Bovinos / Grãos / Máquinas
Mercado aquecido e margens históricas impulsionam preços do boi gordo
Diferença entre o valor pago pela arroba aos pecuaristas e o obtido com a venda de 15 quilos da carne com osso no atacado da Grande São Paulo se mantém em torno de R$ 30/arroba.

Pesquisas do Cepea mostram que o consumo interno de carne continua dando suporte aos preços no atacado e, com isso, frigoríficos retomam a postura compradora, dispostos a elevar os valores pagos por novos lotes de boi gordo.
Na maioria das regiões consultadas pelo Cepea, têm sido captados negócios acima dos preços verificados no final do ano.

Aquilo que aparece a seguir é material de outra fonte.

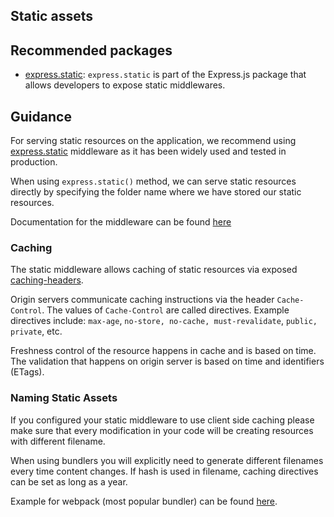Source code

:## Static assets

## Recommended packages

* [express.static][]: `express.static` is part of the Express.js package that allows developers to expose static middlewares.

## Guidance

For serving static resources on the application, we recommend using [express.static][] middleware as it has been widely used and tested in production.

When using `express.static()` method, we can serve static resources directly by specifying the folder name where we have stored our static resources.

Documentation for the middleware can be found [here][express.static]

### Caching

The static middleware allows caching of static resources via exposed [caching-headers][].

Origin servers communicate caching instructions via the header `Cache-Control`. The values of `Cache-Control` are called directives. Example directives include: `max-age`, `no-store, no-cache, must-revalidate`, `public, private`, etc.

Freshness control of the resource happens in cache and is based on time. The validation that happens on origin server is based on time and identifiers (ETags).

### Naming Static Assets

If you configured your static middleware to use client side caching please make sure that 
every modification in your code will be creating resources with different filename. 

When using bundlers you will explicitly need to generate different filenames every time content changes. If hash is used in filename, caching directives can be set as long as a year.

Example for webpack (most popular bundler) can be found [here][webpack-caching]. 

[caching-headers]: https://www.freecodecamp.org/news/an-in-depth-introduction-to-http-caching-cache-control-vary/
[express.static]: https://expressjs.com/en/4x/api.html#express.static
[webpack-caching]: https://webpack.js.org/guides/caching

No mercado futuro, operadores também vêm ajustando para cima os valores dos três próximos vencimentos – contratos de janeiro, fevereiro março.
Segundo pesquisadores do Cepea, a margem obtida com a carne ajuda bem a explicar a disposição dos frigoríficos.
A diferença entre o valor pago pela arroba aos pecuaristas (estado de São Paulo) e o obtido com a venda de 15 quilos da carne com osso, no atacado da Grande São Paulo, se mantém muito atraente, em torno dos R$ 30/arroba.
Essa margem é uma das maiores do histórico do Cepea, ligeiramente abaixo do recorde de dezembro (a média mensal foi R$ 32,17/arroba).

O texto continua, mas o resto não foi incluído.